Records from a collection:

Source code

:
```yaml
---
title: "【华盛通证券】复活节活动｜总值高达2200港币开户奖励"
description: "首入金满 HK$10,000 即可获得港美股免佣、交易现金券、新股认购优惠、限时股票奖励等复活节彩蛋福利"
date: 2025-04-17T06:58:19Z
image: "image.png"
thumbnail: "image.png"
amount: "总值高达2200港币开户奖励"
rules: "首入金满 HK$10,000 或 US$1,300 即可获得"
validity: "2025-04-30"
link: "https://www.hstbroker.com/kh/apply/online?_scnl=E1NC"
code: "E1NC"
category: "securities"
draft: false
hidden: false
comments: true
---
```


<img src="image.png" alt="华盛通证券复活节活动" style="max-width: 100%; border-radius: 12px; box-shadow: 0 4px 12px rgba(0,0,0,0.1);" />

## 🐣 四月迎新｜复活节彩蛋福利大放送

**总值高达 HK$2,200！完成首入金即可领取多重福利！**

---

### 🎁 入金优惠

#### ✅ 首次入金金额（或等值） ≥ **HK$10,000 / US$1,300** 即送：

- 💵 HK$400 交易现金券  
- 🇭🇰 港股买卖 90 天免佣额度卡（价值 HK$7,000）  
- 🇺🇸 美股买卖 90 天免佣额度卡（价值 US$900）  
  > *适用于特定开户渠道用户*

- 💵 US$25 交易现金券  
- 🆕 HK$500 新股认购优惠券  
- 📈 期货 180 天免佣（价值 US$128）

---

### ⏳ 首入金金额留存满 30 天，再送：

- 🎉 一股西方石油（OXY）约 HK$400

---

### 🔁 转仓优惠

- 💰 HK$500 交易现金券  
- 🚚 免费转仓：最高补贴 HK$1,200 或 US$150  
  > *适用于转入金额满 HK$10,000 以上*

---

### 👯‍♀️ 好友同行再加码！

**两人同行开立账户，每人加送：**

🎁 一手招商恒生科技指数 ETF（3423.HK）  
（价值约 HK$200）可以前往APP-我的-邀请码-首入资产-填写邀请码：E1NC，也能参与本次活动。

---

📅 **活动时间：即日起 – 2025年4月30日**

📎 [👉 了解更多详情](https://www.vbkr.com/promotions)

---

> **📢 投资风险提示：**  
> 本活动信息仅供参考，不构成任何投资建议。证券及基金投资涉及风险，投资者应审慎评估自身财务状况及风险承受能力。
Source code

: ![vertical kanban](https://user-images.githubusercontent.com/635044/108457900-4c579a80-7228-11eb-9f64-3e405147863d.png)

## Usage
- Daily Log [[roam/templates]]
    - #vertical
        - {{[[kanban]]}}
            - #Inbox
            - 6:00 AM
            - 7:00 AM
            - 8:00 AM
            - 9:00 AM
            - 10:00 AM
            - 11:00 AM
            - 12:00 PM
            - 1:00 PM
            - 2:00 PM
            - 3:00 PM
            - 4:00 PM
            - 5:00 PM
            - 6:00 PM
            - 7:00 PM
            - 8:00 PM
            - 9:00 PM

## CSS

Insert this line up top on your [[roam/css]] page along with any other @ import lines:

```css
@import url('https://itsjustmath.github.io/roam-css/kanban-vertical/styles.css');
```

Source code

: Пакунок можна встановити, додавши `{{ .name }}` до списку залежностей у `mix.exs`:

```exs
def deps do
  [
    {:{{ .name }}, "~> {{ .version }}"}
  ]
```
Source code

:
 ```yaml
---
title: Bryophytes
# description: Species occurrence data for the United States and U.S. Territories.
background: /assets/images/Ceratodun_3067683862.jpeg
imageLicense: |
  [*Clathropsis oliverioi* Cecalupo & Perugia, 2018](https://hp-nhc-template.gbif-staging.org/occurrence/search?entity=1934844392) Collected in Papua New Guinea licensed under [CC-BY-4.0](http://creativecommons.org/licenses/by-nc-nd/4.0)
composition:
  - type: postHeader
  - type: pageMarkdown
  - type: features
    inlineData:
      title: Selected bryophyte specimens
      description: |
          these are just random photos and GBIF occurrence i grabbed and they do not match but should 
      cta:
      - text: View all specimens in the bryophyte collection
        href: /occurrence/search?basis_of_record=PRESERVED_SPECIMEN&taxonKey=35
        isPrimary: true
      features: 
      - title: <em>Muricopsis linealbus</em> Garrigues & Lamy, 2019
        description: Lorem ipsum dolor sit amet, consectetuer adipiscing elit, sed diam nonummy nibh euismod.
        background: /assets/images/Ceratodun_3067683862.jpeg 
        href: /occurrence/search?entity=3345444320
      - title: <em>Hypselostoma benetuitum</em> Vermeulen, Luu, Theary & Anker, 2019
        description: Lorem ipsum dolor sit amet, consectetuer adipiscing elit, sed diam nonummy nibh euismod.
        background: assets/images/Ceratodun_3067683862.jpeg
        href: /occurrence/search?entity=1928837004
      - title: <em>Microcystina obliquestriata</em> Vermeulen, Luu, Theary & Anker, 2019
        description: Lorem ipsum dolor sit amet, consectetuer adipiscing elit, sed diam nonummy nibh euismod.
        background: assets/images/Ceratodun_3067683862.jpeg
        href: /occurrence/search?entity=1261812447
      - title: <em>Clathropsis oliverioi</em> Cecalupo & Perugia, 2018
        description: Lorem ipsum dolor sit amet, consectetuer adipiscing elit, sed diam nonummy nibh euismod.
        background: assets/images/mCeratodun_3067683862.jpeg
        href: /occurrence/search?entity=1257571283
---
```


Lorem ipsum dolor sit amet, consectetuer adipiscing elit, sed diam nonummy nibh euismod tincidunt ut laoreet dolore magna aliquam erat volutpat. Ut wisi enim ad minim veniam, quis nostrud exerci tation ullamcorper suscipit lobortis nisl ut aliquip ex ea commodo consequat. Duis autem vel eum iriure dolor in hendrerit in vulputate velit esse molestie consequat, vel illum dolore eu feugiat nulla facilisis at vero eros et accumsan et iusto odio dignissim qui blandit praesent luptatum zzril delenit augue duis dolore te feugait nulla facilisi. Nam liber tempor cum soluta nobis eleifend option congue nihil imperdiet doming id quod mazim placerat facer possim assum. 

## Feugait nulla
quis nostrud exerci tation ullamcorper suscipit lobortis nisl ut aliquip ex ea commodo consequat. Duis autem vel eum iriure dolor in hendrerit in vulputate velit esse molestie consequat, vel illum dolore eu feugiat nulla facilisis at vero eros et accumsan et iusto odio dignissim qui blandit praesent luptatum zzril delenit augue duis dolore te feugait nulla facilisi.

→ WHAT IS BEING ASKED
Down to the last line, restate the records exactly.

→ FINISHED TASK
Source code

:
```yaml
---
title: "【华盛通证券】复活节活动｜总值高达2200港币开户奖励"
description: "首入金满 HK$10,000 即可获得港美股免佣、交易现金券、新股认购优惠、限时股票奖励等复活节彩蛋福利"
date: 2025-04-17T06:58:19Z
image: "image.png"
thumbnail: "image.png"
amount: "总值高达2200港币开户奖励"
rules: "首入金满 HK$10,000 或 US$1,300 即可获得"
validity: "2025-04-30"
link: "https://www.hstbroker.com/kh/apply/online?_scnl=E1NC"
code: "E1NC"
category: "securities"
draft: false
hidden: false
comments: true
---
```


<img src="image.png" alt="华盛通证券复活节活动" style="max-width: 100%; border-radius: 12px; box-shadow: 0 4px 12px rgba(0,0,0,0.1);" />

## 🐣 四月迎新｜复活节彩蛋福利大放送

**总值高达 HK$2,200！完成首入金即可领取多重福利！**

---

### 🎁 入金优惠

#### ✅ 首次入金金额（或等值） ≥ **HK$10,000 / US$1,300** 即送：

- 💵 HK$400 交易现金券  
- 🇭🇰 港股买卖 90 天免佣额度卡（价值 HK$7,000）  
- 🇺🇸 美股买卖 90 天免佣额度卡（价值 US$900）  
  > *适用于特定开户渠道用户*

- 💵 US$25 交易现金券  
- 🆕 HK$500 新股认购优惠券  
- 📈 期货 180 天免佣（价值 US$128）

---

### ⏳ 首入金金额留存满 30 天，再送：

- 🎉 一股西方石油（OXY）约 HK$400

---

### 🔁 转仓优惠

- 💰 HK$500 交易现金券  
- 🚚 免费转仓：最高补贴 HK$1,200 或 US$150  
  > *适用于转入金额满 HK$10,000 以上*

---

### 👯‍♀️ 好友同行再加码！

**两人同行开立账户，每人加送：**

🎁 一手招商恒生科技指数 ETF（3423.HK）  
（价值约 HK$200）可以前往APP-我的-邀请码-首入资产-填写邀请码：E1NC，也能参与本次活动。

---

📅 **活动时间：即日起 – 2025年4月30日**

📎 [👉 了解更多详情](https://www.vbkr.com/promotions)

---

> **📢 投资风险提示：**  
> 本活动信息仅供参考，不构成任何投资建议。证券及基金投资涉及风险，投资者应审慎评估自身财务状况及风险承受能力。
Source code

: ![vertical kanban](https://user-images.githubusercontent.com/635044/108457900-4c579a80-7228-11eb-9f64-3e405147863d.png)

## Usage
- Daily Log [[roam/templates]]
    - #vertical
        - {{[[kanban]]}}
            - #Inbox
            - 6:00 AM
            - 7:00 AM
            - 8:00 AM
            - 9:00 AM
            - 10:00 AM
            - 11:00 AM
            - 12:00 PM
            - 1:00 PM
            - 2:00 PM
            - 3:00 PM
            - 4:00 PM
            - 5:00 PM
            - 6:00 PM
            - 7:00 PM
            - 8:00 PM
            - 9:00 PM

## CSS

Insert this line up top on your [[roam/css]] page along with any other @ import lines:

```css
@import url('https://itsjustmath.github.io/roam-css/kanban-vertical/styles.css');
```

Source code

: Пакунок можна встановити, додавши `{{ .name }}` до списку залежностей у `mix.exs`:

```exs
def deps do
  [
    {:{{ .name }}, "~> {{ .version }}"}
  ]
```
Source code

:
 ```yaml
---
title: Bryophytes
# description: Species occurrence data for the United States and U.S. Territories.
background: /assets/images/Ceratodun_3067683862.jpeg
imageLicense: |
  [*Clathropsis oliverioi* Cecalupo & Perugia, 2018](https://hp-nhc-template.gbif-staging.org/occurrence/search?entity=1934844392) Collected in Papua New Guinea licensed under [CC-BY-4.0](http://creativecommons.org/licenses/by-nc-nd/4.0)
composition:
  - type: postHeader
  - type: pageMarkdown
  - type: features
    inlineData:
      title: Selected bryophyte specimens
      description: |
          these are just random photos and GBIF occurrence i grabbed and they do not match but should 
      cta:
      - text: View all specimens in the bryophyte collection
        href: /occurrence/search?basis_of_record=PRESERVED_SPECIMEN&taxonKey=35
        isPrimary: true
      features: 
      - title: <em>Muricopsis linealbus</em> Garrigues & Lamy, 2019
        description: Lorem ipsum dolor sit amet, consectetuer adipiscing elit, sed diam nonummy nibh euismod.
        background: /assets/images/Ceratodun_3067683862.jpeg 
        href: /occurrence/search?entity=3345444320
      - title: <em>Hypselostoma benetuitum</em> Vermeulen, Luu, Theary & Anker, 2019
        description: Lorem ipsum dolor sit amet, consectetuer adipiscing elit, sed diam nonummy nibh euismod.
        background: assets/images/Ceratodun_3067683862.jpeg
        href: /occurrence/search?entity=1928837004
      - title: <em>Microcystina obliquestriata</em> Vermeulen, Luu, Theary & Anker, 2019
        description: Lorem ipsum dolor sit amet, consectetuer adipiscing elit, sed diam nonummy nibh euismod.
        background: assets/images/Ceratodun_3067683862.jpeg
        href: /occurrence/search?entity=1261812447
      - title: <em>Clathropsis oliverioi</em> Cecalupo & Perugia, 2018
        description: Lorem ipsum dolor sit amet, consectetuer adipiscing elit, sed diam nonummy nibh euismod.
        background: assets/images/mCeratodun_3067683862.jpeg
        href: /occurrence/search?entity=1257571283
---
```


Lorem ipsum dolor sit amet, consectetuer adipiscing elit, sed diam nonummy nibh euismod tincidunt ut laoreet dolore magna aliquam erat volutpat. Ut wisi enim ad minim veniam, quis nostrud exerci tation ullamcorper suscipit lobortis nisl ut aliquip ex ea commodo consequat. Duis autem vel eum iriure dolor in hendrerit in vulputate velit esse molestie consequat, vel illum dolore eu feugiat nulla facilisis at vero eros et accumsan et iusto odio dignissim qui blandit praesent luptatum zzril delenit augue duis dolore te feugait nulla facilisi. Nam liber tempor cum soluta nobis eleifend option congue nihil imperdiet doming id quod mazim placerat facer possim assum. 

## Feugait nulla
quis nostrud exerci tation ullamcorper suscipit lobortis nisl ut aliquip ex ea commodo consequat. Duis autem vel eum iriure dolor in hendrerit in vulputate velit esse molestie consequat, vel illum dolore eu feugiat nulla facilisis at vero eros et accumsan et iusto odio dignissim qui blandit praesent luptatum zzril delenit augue duis dolore te feugait nulla facilisi.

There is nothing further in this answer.